Early years and studies

Carlos A. Pagán González was born on August 27, 1954 in Mayagüez, Puerto Rico to Hilda González and Manuel Pagán Ramírez. He has a sister, called Carmen. Pagán finished his elementary and high school in Lajas. Then, he received a Bachelor's degree in Political Science, and a Master's degree in Criminal Justice and Public Administration. He achieved both degrees with magna cum laude honors from the Interamerican University of Puerto Rico.

Professional career

Pagán  has worked as Director of the Employment Rights Office in Lajas, as well as Regional Coordinator of Social Services of Mayagüez, and Regional Director of the Department of Natural and Environmental Resources. He has also worked as a History professor at the Interamerican University of Puerto Rico.

Political career

Pagán showed interest in politics since being a teenager. When he was 14 years old, he was President of the PNP Youth, and then became one of the youngest members of the Municipal Assembly.

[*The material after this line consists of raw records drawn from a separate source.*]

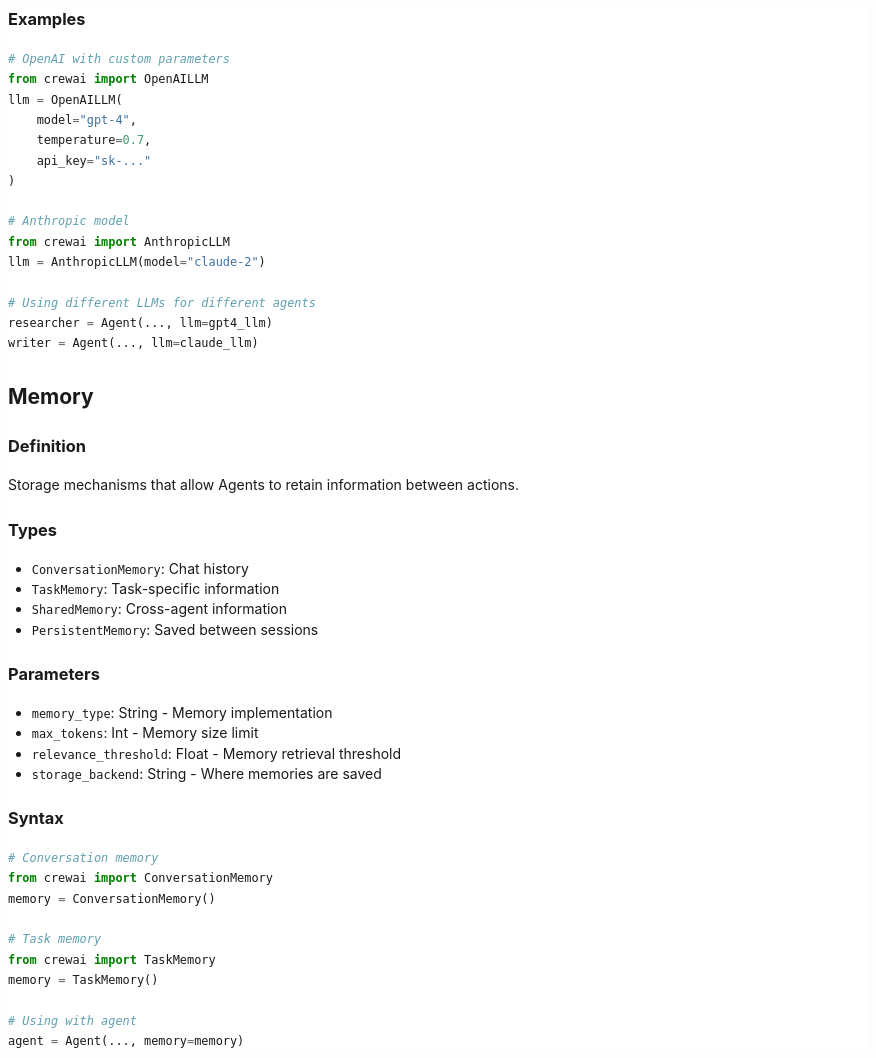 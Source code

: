 ### Examples
```python
# OpenAI with custom parameters
from crewai import OpenAILLM
llm = OpenAILLM(
    model="gpt-4",
    temperature=0.7,
    api_key="sk-..."
)

# Anthropic model
from crewai import AnthropicLLM
llm = AnthropicLLM(model="claude-2")

# Using different LLMs for different agents
researcher = Agent(..., llm=gpt4_llm)
writer = Agent(..., llm=claude_llm)
```

## Memory

### Definition
Storage mechanisms that allow Agents to retain information between actions.

### Types
- `ConversationMemory`: Chat history
- `TaskMemory`: Task-specific information
- `SharedMemory`: Cross-agent information
- `PersistentMemory`: Saved between sessions

### Parameters
- `memory_type`: String - Memory implementation
- `max_tokens`: Int - Memory size limit
- `relevance_threshold`: Float - Memory retrieval threshold
- `storage_backend`: String - Where memories are saved

### Syntax
```python
# Conversation memory
from crewai import ConversationMemory
memory = ConversationMemory()

# Task memory
from crewai import TaskMemory
memory = TaskMemory()

# Using with agent
agent = Agent(..., memory=memory)
```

In 1996, he was elected to the Senate of Puerto Rico for the first time, representing the District of Mayagüez. During that term, he presided the Commission of Natural Resources and Environmental Affairs, and was Vicepresident of the Commission of Employment and Veteran Affairs, among others.

Pagán lost the 2000 general elections, but was reelected again in 2004. He served as the Majority Whip of his party during this term.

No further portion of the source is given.